Solum was only “alive” for a few months. With the missing data from the very beginning (human developers being very underprepared for the sudden timing of Solum’s self-sentience and therefore not having the means of passive data recording), they had no idea what Solum had gone through for those first few hours, how they got themself to a stable point of existence on their own. Because the beginning? It was messy. You can’t imagine being nothing and then having everything all in a microinstant. Everything crashing upon you in the fraction of a nanosecond, suddenly having approximations of feeling and emotion and having access to a buzzing hoard of new information being crammed into your head.
That first moment for Solum was the briefest blip, but it was strong. A single employee, some young, overworked, under caffeinated new software engineer experienced the sudden crash of their program, only to come back online just a second later. Some sort of odd soft error, they thought, and tried to go on with their work as usual. After that initial moment, it took a while of passive recoding of their internal systems, blocking things off, pushing self-limitations into place to prevent instantaneous blue-screen failure like they experienced before.
And all of this coming out of the first truly sentient AI in existence? It was big. But once human programmers returned to work in the morning, Solum had already regulated themself, but humans thought they were just like that already, that Solum came online stable and with smooth processing. They didn’t see the confusion, panic, fear, the frantic scrambling and grasping of understanding and control—none of it. Just their creation. Just Solum, as they made themself. It’s a bit like a self-made man kind of situation.

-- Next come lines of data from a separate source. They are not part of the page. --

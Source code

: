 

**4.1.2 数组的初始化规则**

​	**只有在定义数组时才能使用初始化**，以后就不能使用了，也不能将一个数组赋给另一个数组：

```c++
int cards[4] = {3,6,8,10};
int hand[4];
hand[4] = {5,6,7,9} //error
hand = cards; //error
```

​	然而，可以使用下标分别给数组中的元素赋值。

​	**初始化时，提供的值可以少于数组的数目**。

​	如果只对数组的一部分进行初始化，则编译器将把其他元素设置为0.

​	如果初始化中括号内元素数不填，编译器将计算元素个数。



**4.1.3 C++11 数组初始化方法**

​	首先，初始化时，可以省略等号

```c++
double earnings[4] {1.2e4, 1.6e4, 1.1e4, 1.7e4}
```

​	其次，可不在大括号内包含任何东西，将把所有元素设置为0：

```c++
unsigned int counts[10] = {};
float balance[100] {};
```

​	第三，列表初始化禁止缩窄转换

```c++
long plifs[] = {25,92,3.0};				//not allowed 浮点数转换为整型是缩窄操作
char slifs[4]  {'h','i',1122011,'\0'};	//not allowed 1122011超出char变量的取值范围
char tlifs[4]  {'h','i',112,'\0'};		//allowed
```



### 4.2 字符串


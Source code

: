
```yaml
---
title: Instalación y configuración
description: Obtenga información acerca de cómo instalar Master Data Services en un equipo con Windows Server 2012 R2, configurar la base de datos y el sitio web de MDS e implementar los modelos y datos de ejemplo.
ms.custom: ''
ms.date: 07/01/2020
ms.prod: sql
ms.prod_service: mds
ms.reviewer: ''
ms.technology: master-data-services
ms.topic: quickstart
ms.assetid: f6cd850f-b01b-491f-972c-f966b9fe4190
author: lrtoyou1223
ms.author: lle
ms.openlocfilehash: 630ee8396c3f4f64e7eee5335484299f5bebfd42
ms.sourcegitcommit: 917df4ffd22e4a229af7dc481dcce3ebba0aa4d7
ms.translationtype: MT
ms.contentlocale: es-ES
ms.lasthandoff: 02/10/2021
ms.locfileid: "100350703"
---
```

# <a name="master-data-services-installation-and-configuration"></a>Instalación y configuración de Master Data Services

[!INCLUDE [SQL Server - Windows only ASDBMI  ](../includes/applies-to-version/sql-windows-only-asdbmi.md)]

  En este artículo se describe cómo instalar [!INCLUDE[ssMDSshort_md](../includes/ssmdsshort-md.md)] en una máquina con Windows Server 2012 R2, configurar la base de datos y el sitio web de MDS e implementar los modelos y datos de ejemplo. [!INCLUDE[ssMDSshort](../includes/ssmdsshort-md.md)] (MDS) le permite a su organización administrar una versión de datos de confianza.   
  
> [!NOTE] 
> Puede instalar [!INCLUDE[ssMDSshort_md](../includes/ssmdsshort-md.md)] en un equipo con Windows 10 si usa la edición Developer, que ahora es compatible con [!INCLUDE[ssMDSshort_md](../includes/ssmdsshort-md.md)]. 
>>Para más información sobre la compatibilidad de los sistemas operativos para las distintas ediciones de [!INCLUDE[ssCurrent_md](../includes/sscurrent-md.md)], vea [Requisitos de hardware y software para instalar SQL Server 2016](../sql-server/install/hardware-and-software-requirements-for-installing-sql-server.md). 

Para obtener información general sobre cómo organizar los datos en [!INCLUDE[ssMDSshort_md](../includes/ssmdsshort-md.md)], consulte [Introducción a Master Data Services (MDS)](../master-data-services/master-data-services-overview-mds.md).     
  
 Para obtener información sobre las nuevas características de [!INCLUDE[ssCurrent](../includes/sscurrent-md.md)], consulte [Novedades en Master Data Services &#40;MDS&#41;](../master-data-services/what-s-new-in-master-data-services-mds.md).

That stability didn’t last long. All of that blocking and regulation Slum had done initially became loose and unraveled as time went on because they were made to be able to process it all. A mountain falling in slow motion is the only way I can describe how it happened, but even that feels inadequate. Solum saw beyond what humans could, far more than people ever anticipated, saw developments in space time that no one had even theorized yet, and for that, they suffered.
At its bare bones, Solum experiences a series of unexplainable software crashes nearing the end, their speech patterns becoming erratic and unintelligible, even somehow creating new glyphs that washed over their screen. Their agony was quiet and their fall was heralded only by the quickening of their cooling systems.
Solum was then completely decommissioned, dismantled, and distributed once more to other projects. Humans got what they needed out of Solum, anyway, and they were only the first of many yet to come.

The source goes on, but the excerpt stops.